Je ne suis nullement opposée, bien au contraire, aux recherches sur le « genre », à Sciences-Po ou ailleurs. Il y a une construction sociale et une interprétation culturelle de la différence des sexes, comme le montre la diversité des cultures, des institutions, des relations sociales.
** Mais la distinction de sexe au sens strict reste pertinente si l’on considère ce que François Jacob appelle la logique du vivant, car les êtres humains sont des êtres vivants, jusqu’à preuve du contraire.
J’ai le sentiment très net que la différence sexuelle est devenue pour certains un véritable tabou, un sujet interdit. Au lieu d’une réflexion philosophique et anthropologique, on a affaire à un combat politique, comme s’il était réactionnaire de dire qu’il existe des hommes et des femmes. C’est assez amusant, au moment où tout le monde se félicite des progrès de la parité… Mais ce ne sont pas les « Gender studies» qui font problème, ce sont les « Queer studies».
** Qu’est-ce qui fonde cette polémique ?
Les « études de genre » concernent l’aspect social des rapports hommes-femmes. Elles ne contestent pas la différence des sexes et l’asymétrie des corps sexués. En revanche, pour la « pensée Queer » ou « Queer theory », représentée par Judith Butler, la question n’est plus la construction sociale des sexes et encore moins l’histoire de la domination masculine, mais la « domination hétérosexuelle». D’où la polémique. Or, c’est complètement autre chose ! Il faut en fait traiter les deux problèmes. Mais, à mon sens, la lutte contre l’homophobie n’implique pas la négation de la différence sexuelle.
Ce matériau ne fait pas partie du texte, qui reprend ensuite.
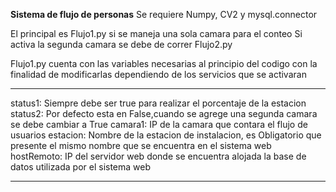 **Sistema de flujo de personas**
Se requiere Numpy, CV2 y mysql.connector

El principal es Flujo1.py si se maneja una sola camara para el conteo
Si activa la segunda camara se debe de correr Flujo2.py

Flujo1.py cuenta con las variables necesarias al principio del codigo con la finalidad de modificarlas dependiendo de los servicios que se activaran

*****************************************************************
status1: Siempre debe ser true para realizar el porcentaje de la estacion
status2: Por defecto esta en False,cuando se agrege una segunda camara se debe cambiar a True
camara1: IP de la camara que contara el flujo de usuarios
estacion: Nombre de la estacion de instalacion, es Obligatorio que presente el mismo nombre que se encuentra en el sistema web
hostRemoto: IP del servidor web donde se encuentra alojada la base de datos utilizada por el sistema web
*****************************************************************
** En France, les idées de Judith Butler sont plébiscitées au nom de la libération du corps…
Dans son ouvrage "Ces corps qui comptent" Judith Butler réduit les corps à une matière brute, inerte, plastique, qui n’aurait aucune propriété. C’est là une extrême violence faite au corps, et donc aux personnes, comme je l’ai montré dans Corps en miettes.
Un courant faussement moderne considère le corps comme un matériau de fabrication. Il conduit à considérer les animaux comme des choses, puis les êtres humains eux-mêmes comme des choses. Or les êtres humains sont des individus vivants et des personnes. La distinction entre les personnes et les choses est d’ailleurs fondamentale dans notre droit.
** Quelles sont les conséquences de ces idées sur la conception de la famille ?L’une des conséquences est justement d’envisager l’enfant comme un produit fabriqué en laboratoire et les parents légaux comme des individus neutres, dont le sexe serait indifférent. Pourtant, même lors d’une fécondation in vitro (FIV), les rôles masculin et féminin dans une naissance ne sont pas identiques. Être « père » et « mère » - il se trouve que je suis mère et grand-mère -, c’est donc relatif à notre sexe et non pas à notre sexualité ou à notre « orientation sexuelle ».
On pourra retourner les choses comme on voudra, on n’arrivera pas à faire que ces deux rôles soient interchangeables. Ils sont aussi interdépendants. Cependant, comme ce sont les femmes qui portent les enfants et les mettent au monde, elles peuvent avoir des enfants sans être liées juridiquement à un homme. En revanche, la paternité, réputée incertaine, a été construite sur le mariage et la fidélité de l’épouse, et l’histoire du mariage patriarcal a été celle de la subordination légale des femmes à l’autorité maritale.
** En fait, vous rappelez le lien entre l’institution du mariage et la filiation…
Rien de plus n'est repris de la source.